• TASK
Write out the following listing's lines from the one with "The source code" to the one with "### Dependencies", exactly, with both included and no others.

• DATASET RECORDS
================

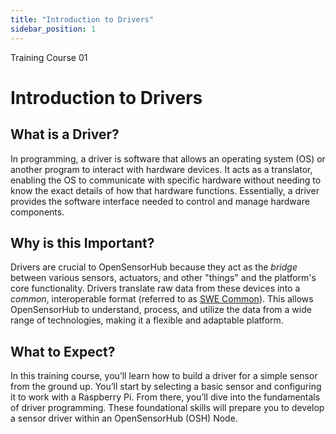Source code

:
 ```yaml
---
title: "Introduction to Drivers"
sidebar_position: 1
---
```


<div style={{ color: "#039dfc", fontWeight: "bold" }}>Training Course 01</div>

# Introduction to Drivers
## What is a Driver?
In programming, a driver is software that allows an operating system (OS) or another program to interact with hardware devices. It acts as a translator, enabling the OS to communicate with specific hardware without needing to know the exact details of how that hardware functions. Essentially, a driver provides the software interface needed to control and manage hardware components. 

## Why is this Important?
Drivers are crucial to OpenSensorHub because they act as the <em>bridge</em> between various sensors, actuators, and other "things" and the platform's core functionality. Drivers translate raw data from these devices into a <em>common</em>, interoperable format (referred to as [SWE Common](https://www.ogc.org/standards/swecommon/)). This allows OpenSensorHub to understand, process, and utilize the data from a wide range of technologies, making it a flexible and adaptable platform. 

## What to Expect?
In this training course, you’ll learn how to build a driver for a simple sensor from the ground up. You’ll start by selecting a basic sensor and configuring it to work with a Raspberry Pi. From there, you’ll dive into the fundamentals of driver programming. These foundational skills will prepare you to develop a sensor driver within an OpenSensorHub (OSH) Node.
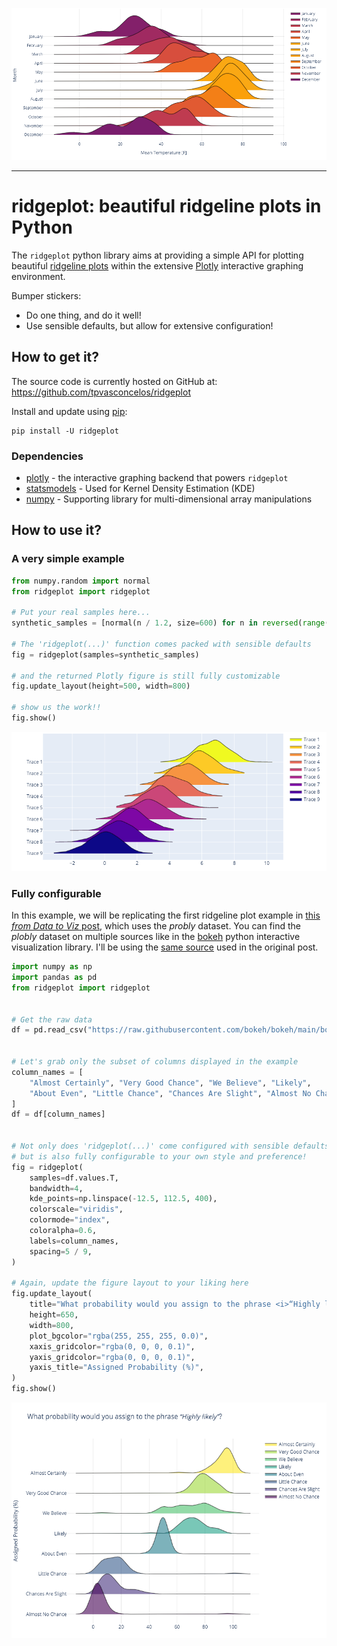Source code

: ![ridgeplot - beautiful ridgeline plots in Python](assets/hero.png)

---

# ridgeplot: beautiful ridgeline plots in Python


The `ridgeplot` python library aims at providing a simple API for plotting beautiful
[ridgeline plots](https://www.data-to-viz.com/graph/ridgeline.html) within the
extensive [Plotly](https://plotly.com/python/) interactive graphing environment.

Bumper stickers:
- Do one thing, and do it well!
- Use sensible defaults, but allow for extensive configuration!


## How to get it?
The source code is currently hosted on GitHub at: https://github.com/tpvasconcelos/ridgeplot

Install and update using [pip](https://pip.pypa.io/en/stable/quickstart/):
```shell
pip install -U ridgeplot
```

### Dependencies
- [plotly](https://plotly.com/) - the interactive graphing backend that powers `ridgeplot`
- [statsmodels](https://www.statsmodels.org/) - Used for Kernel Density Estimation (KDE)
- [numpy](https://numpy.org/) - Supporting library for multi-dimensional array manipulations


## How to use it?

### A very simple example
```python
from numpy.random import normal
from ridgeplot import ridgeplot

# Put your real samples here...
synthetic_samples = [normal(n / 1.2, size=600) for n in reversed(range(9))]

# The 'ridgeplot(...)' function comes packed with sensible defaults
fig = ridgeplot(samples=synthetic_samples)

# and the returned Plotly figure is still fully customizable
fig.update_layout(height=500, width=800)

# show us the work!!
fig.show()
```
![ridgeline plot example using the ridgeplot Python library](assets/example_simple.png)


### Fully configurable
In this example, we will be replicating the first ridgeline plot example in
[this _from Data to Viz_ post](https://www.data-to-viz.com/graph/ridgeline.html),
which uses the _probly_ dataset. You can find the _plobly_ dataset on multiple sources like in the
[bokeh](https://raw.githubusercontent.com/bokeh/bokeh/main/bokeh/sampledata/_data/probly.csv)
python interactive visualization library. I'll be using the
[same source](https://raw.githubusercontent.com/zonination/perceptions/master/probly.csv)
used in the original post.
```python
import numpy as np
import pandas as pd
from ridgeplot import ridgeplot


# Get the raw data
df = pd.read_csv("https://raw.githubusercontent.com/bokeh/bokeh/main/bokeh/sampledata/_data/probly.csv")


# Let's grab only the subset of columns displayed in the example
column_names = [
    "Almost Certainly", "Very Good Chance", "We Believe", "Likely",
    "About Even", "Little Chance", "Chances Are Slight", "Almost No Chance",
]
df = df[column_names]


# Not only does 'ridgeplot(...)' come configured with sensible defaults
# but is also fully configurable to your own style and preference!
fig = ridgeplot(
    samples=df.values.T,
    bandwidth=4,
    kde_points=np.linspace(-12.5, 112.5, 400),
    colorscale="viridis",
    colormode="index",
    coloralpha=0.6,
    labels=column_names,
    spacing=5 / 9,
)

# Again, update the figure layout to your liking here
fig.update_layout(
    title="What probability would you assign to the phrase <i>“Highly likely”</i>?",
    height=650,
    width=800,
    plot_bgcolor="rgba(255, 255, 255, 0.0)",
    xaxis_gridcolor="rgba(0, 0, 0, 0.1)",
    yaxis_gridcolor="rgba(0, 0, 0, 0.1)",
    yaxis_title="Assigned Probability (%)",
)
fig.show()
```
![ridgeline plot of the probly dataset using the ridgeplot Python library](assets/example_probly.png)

================

• COMPLETED TASK
The source code is currently hosted on GitHub at: https://github.com/tpvasconcelos/ridgeplot

Install and update using [pip](https://pip.pypa.io/en/stable/quickstart/):
```shell
pip install -U ridgeplot
```

### Dependencies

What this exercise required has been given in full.